Sejumlah pimpinan Lembaga Perlindungan Saksi dan Korban (LPSK) menghadiri pertemuan kemitraan bilateral dalam rangka peluncuran Australia Indonesia Partnership for Justice Phase 3 (AIPJ3), di Jakarta, Senin (28/7/2025). Kemitraan bilateral di sektor keadilan ini dibentuk dalam rangka mendukung Rencana Pembangunan Jangka Panjang Nasional (RPJPN) 2025–2045, RPJMN 2025–2029, serta Australia-Indonesia Development Partnership Plan 2024–2028.

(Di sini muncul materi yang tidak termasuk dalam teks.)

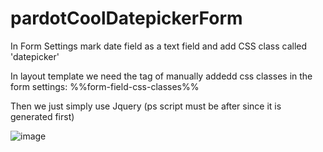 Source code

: # pardotCoolDatepickerForm

In Form Settings mark date field as a text field and add CSS class called 'datepicker'

In layout template we need the tag of manually addedd css classes in the form settings:  %%form-field-css-classes%%

Then we just simply use Jquery (ps script must be after <body> since it is generated first)

<link href="https://code.jquery.com/ui/1.12.1/themes/base/jquery-ui.css" rel="stylesheet" /><script src="https://code.jquery.com/jquery-1.12.4.js"></script><script src="https://code.jquery.com/ui/1.12.1/jquery-ui.js">

<body>
...
</body>
  
<script>
            $(".datepicker input").datepicker({
            	minDate: 0,
            	maxDate: "+1M",
            	dateFormat: "yy-mm-dd",
            	showAnim: "blind",
            	firstDay: 1,
            	showButtonPanel : true,
                beforeShowDay: $.datepicker.noWeekends
            });
            
             $(".datepicker input").attr('readonly', true);
            
        </script>

  
  ![image](https://user-images.githubusercontent.com/41301282/200298286-59a2c324-e5d3-4711-99e0-a12f7767e232.png)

Kerja sama bilateral ini dirancang untuk memperkuat institusi hukum dan keamanan, menegakkan supremasi hukum, serta mendorong stabilitas dan kemakmuran di Indonesia dan kawasan. Melalui AIPJ3, Australia bermitra dengan Indonesia dalam mendukung reformasi sektor hukum dan keamanan, dengan menyediakan dana hingga A$63 juta untuk lima tahun ke depan. Berbeda dari fase sebelumnya, program ini juga menekankan fleksibilitas agar mampu merespons tantangan hukum dan sosial yang berkembang secara dinamis.
Dalam pertemuan tersebut, Duta Besar Australia untuk Indonesia, Roderick Brazier, menyampaikan bahwa pemerintah Australia dan Indonesia menargetkan empat capaian utama hingga tahun 2030. Di antaranya, pertama, mendorong lembaga peradilan dan keamanan agar dapat menyediakan layanan, kebijakan, rencana, anggaran, dan praktik yang mendukung supremasi hukum serta pembangunan ekonomi pada area prioritas, transparansi, dan reformasi hukum pidana dan komersial. Kedua, lembaga peradilan dan mitra dapat melaksanakan dan menyesuaikan kebijakan, rencana, anggaran, dan praktik yang mendukung pencegahan ekstremisme kekerasan dan penanggulangan kejahatan transnasional.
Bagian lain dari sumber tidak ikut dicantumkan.